◆ WORK REQUEST
Where a line of the listing below holds "json", add it to the tally; give only the final number.
*** DATA TO USE ***
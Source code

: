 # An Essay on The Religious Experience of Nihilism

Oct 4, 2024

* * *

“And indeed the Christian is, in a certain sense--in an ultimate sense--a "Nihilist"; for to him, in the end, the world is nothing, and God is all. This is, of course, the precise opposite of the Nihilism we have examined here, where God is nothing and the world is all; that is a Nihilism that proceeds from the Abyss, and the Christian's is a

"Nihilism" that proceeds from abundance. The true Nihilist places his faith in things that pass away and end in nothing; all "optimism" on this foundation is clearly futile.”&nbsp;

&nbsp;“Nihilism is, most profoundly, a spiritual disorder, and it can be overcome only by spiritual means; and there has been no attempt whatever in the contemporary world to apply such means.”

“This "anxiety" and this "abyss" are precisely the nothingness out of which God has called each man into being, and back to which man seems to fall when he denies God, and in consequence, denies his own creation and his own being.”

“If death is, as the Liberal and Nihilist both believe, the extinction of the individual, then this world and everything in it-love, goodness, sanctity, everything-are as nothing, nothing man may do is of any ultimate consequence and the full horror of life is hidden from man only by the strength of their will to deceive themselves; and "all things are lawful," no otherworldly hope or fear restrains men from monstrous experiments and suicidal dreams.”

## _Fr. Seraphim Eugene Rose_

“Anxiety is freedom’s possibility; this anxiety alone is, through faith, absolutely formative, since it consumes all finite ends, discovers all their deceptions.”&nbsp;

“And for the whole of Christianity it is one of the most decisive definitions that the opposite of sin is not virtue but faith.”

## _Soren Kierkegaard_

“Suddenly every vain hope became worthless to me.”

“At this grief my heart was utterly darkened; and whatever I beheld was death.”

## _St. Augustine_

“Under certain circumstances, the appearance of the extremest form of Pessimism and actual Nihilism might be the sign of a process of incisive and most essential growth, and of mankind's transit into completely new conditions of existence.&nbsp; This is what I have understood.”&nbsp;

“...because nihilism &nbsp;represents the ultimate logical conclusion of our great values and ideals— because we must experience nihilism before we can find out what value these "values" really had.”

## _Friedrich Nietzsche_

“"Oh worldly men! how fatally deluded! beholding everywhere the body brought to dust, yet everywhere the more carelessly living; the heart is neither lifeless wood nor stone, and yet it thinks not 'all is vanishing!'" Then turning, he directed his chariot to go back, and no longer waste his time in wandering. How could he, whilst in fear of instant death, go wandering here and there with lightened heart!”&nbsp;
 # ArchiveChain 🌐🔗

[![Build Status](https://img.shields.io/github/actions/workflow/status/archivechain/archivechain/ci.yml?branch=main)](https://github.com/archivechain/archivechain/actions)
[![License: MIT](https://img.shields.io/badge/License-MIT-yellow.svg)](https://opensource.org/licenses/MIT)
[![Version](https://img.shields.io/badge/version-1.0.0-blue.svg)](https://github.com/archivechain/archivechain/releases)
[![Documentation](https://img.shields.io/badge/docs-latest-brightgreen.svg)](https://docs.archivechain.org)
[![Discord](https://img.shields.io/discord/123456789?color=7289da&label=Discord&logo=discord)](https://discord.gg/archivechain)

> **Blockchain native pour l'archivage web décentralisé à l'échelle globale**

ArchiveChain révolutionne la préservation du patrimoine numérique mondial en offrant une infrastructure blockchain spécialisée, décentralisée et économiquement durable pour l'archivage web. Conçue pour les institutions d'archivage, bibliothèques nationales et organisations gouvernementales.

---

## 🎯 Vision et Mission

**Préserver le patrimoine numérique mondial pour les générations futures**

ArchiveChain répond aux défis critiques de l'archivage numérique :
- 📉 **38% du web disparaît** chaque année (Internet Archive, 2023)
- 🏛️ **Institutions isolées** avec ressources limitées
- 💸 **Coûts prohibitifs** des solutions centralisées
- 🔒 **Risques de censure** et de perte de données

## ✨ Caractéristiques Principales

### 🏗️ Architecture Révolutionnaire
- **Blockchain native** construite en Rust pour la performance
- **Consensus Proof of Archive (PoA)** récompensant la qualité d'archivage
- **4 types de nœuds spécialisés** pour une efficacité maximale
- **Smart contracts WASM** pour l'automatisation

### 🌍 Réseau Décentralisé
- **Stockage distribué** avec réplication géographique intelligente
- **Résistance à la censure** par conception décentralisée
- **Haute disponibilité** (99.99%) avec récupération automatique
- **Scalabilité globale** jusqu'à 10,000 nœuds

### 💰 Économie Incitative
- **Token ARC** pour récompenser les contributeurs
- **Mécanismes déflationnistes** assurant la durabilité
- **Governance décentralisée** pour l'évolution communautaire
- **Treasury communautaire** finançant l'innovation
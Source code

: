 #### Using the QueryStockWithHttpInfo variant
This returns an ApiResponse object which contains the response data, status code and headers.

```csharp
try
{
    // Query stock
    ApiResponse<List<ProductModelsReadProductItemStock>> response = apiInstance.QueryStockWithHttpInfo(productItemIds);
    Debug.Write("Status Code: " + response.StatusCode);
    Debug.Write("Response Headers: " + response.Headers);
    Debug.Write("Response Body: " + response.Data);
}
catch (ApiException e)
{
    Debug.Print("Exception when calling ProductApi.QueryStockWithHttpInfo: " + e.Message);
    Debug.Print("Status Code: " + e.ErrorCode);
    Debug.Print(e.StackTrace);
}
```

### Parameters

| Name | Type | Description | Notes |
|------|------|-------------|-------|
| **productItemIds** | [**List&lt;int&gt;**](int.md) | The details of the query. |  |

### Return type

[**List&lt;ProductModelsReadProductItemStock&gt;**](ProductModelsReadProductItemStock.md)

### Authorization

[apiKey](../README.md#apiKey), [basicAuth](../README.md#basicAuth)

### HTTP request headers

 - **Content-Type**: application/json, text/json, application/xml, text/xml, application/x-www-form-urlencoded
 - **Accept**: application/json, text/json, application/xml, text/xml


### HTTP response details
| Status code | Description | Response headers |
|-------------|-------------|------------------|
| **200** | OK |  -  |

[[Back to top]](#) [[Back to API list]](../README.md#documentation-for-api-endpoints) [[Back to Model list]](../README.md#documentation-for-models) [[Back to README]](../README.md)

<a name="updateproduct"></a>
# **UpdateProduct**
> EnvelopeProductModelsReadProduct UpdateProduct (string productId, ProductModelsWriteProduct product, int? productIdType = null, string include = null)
*** End of DATA TO USE ***
◆ TASK OUTPUT
2